= Beginning of Section =
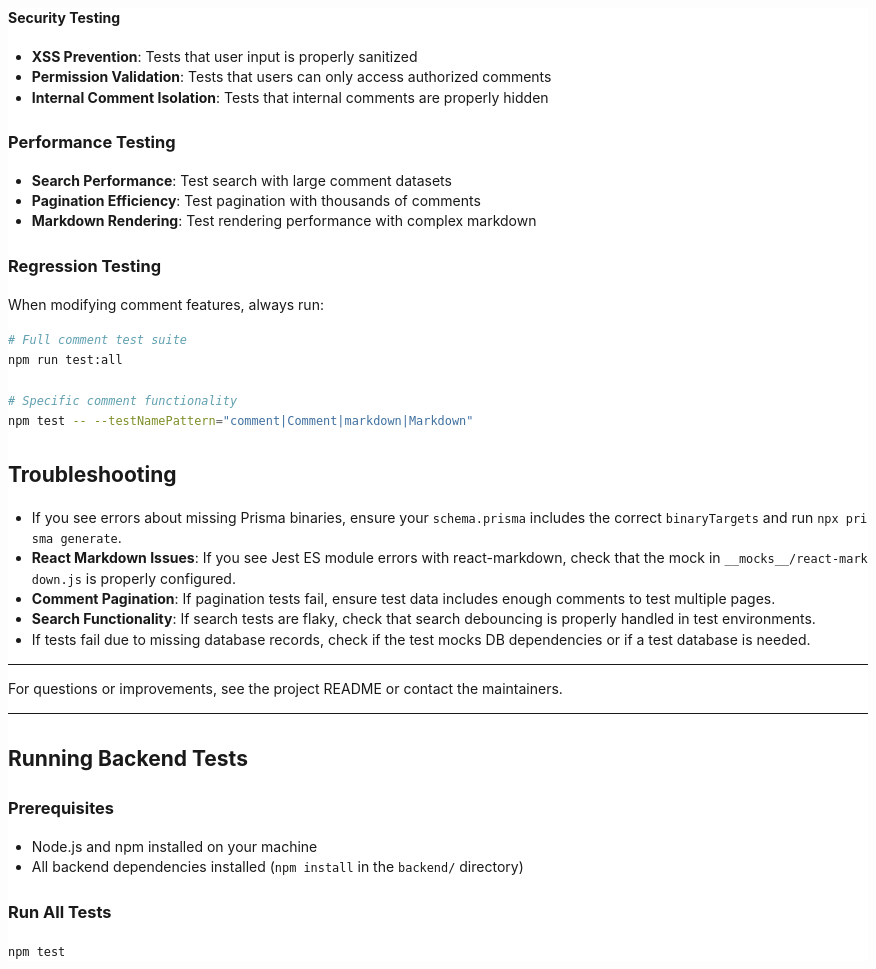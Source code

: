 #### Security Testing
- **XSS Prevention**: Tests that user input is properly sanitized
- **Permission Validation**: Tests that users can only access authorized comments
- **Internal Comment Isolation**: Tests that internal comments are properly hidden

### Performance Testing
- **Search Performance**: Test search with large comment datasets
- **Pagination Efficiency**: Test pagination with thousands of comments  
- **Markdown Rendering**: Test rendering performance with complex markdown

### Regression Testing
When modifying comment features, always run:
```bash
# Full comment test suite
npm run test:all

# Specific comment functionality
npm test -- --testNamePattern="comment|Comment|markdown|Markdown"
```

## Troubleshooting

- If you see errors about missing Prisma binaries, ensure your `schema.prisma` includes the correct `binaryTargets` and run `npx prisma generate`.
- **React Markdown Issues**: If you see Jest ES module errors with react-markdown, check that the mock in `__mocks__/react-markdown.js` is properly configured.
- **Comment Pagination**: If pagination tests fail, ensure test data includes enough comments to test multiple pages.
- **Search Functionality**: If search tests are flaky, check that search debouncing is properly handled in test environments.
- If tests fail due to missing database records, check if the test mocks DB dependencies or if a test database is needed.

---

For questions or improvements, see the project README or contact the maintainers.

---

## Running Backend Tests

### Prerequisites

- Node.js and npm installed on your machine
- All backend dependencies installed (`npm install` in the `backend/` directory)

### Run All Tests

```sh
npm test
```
= End of Section =
= Beginning of Section =
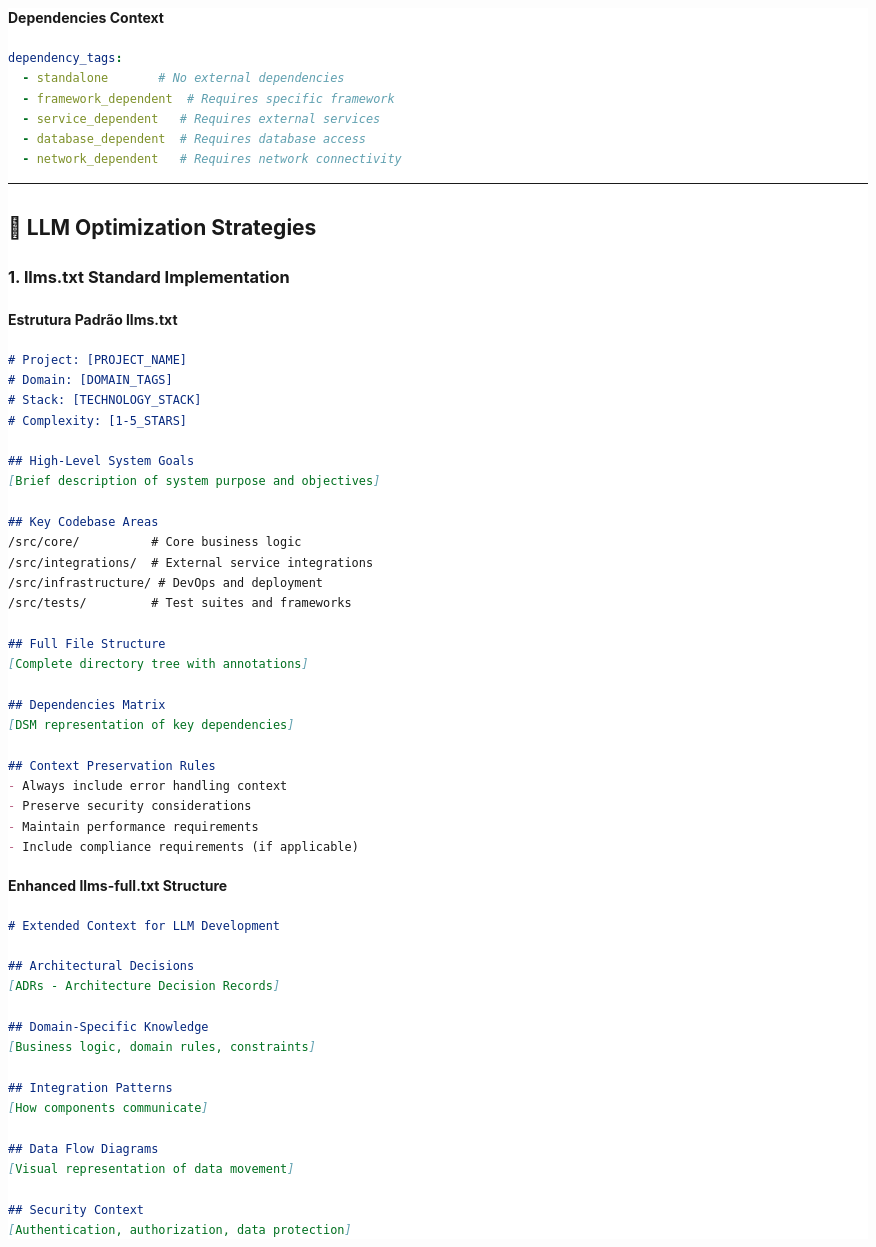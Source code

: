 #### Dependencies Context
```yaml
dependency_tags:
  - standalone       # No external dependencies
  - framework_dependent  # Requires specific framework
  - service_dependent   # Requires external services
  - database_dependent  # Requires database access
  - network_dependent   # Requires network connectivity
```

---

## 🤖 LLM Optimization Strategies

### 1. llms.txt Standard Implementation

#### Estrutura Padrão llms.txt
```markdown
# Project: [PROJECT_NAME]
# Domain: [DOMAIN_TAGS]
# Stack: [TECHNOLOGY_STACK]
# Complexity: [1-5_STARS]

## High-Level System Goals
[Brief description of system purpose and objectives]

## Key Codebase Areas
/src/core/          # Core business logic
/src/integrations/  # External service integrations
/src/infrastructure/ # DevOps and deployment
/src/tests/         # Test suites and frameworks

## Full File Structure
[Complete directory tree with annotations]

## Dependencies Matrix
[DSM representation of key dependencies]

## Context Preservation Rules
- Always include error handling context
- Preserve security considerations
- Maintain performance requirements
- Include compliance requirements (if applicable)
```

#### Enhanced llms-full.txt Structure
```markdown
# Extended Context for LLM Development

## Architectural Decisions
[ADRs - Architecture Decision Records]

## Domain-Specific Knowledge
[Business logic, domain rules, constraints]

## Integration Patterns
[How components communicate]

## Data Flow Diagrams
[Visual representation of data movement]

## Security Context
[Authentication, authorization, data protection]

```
= End of Section =
:: GOAL OF THE EXERCISE ::
The word is "directory". Copy every line above where it appears.

:: TASK RESULT ::
- All backend dependencies installed (`npm install` in the `backend/` directory)
[Complete directory tree with annotations]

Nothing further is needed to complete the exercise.